In the cases we've looked at so far, I recommended using existing code to save yourself the time and hassle. In the case of security and encryption code, however, there’s a more important reason: You're unlikely to do it right on your own.

According to Schneier’s Law, "Anyone can invent an encryption algorithm they themselves can't break; it's much harder to invent one that no one else can break." Encryption algorithms are tested and attacked by experts who are much better at it than you are. (For more examples of why you should reuse existing code for security and encryption, see, "Why shouldn’t we roll our own" in the Security Stack Exchange.)

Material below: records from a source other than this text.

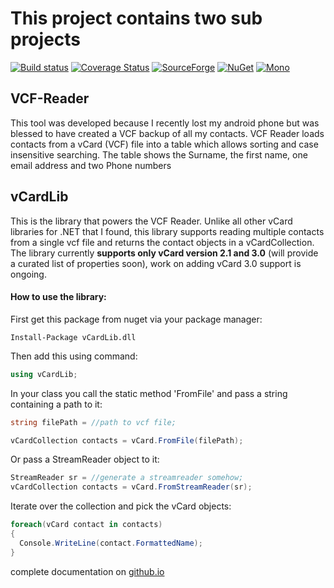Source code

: # This project contains two sub projects

[![Build status](https://ci.appveyor.com/api/projects/status/3olgly7hvi6vfnsu?svg=true)](https://ci.appveyor.com/project/BolorunduroWinnerTimothy/vcf-reader)  [![Coverage Status](https://coveralls.io/repos/github/bolorundurowb/VCF-Reader/badge.svg?branch=master)](https://coveralls.io/github/bolorundurowb/VCF-Reader?branch=master)   [![SourceForge](https://img.shields.io/badge/downloads-10%2Fwk-brightgreen.svg)](https://sourceforge.net/projects/vcf-reader/) [![NuGet](https://img.shields.io/badge/nuget-2.0.0-blue.svg)](https://www.nuget.org/packages/vCardLib.dll) [![Mono](https://img.shields.io/badge/mono-4.4.2-ff66b6.svg)]()

## VCF-Reader

This tool was developed because I recently lost my android phone but was blessed to have created a VCF backup of all my contacts. VCF Reader loads contacts from a vCard (VCF) file into a table which allows sorting and case insensitive searching. The table shows the Surname, the first name, one email address and two Phone numbers

## vCardLib

This is the library that powers the VCF Reader. Unlike all other vCard libraries for .NET that I found, this library supports reading multiple contacts from a single vcf file and returns the contact objects in a vCardCollection. The library currently **supports only vCard version 2.1 and 3.0** (will provide a curated list of properties soon), work on adding vCard 3.0 support is ongoing.

#### How to use the library:

First get this package from nuget via your package manager:
```
Install-Package vCardLib.dll
```

Then add this using command:
```csharp
using vCardLib;
```
In your class you call the static method 'FromFile' and pass a string containing a path to it:

```csharp
string filePath = //path to vcf file;

vCardCollection contacts = vCard.FromFile(filePath);
```
 Or pass a  StreamReader object to it:
 ```csharp
StreamReader sr = //generate a streamreader somehow;
vCardCollection contacts = vCard.FromStreamReader(sr);
 ```

Iterate over the collection and pick the vCard objects:

```csharp
foreach(vCard contact in contacts)
{
  Console.WriteLine(contact.FormattedName);
}
```
complete documentation on [github.io](http://bolorundurowb.github.io/VCF-Reader/)
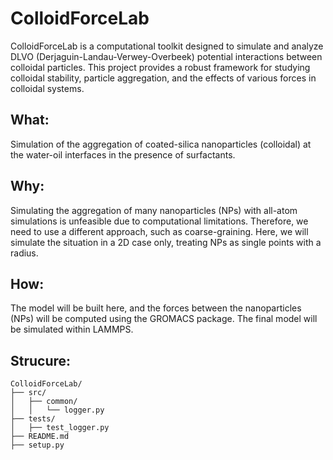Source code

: # ColloidForceLab
ColloidForceLab is a computational toolkit designed to simulate and analyze DLVO (Derjaguin-Landau-Verwey-Overbeek) potential interactions between colloidal particles. This project provides a robust framework for studying colloidal stability, particle aggregation, and the effects of various forces in colloidal systems.

## What:
Simulation of the aggregation of coated-silica nanoparticles (colloidal) at the water-oil interfaces in the presence of surfactants.

## Why:
Simulating the aggregation of many nanoparticles (NPs) with all-atom simulations is unfeasible due to computational limitations. Therefore, we need to use a different approach, such as coarse-graining. Here, we will simulate the situation in a 2D case only, treating NPs as single points with a radius.

## How:
The model will be built here, and the forces between the nanoparticles (NPs) will be computed using the GROMACS package. The final model will be simulated within LAMMPS.

## Strucure:
```
ColloidForceLab/
├── src/
│   ├── common/
│   │   └── logger.py
├── tests/
│   ├── test_logger.py
├── README.md
├── setup.py
```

Whether you’re using database bind variables to avoid SQL injection or salting passwords when creating hashes, it’s critical not to take shortcuts. Follow the recommended practices. Even if you think that your way is just as good, it probably isn't. Trust the professionals: Leave security and encryption to the experts, and do what they say.

Isn’t this overkill?

Sometimes, programmers don't want to use existing code. We’re proud of our skills, and we like the process of creating code to solve our problems. That’s fine, but often the best way to solve a problem is to write as little code as possible. In software, the most expensive time is a programmer's time. Including an additional library in your software may add a few milliseconds of program execution time that nobody is likely to notice. What won’t go unnoticed are the hours or days you burn tracking down bugs from code that you wrote—but didn't need to.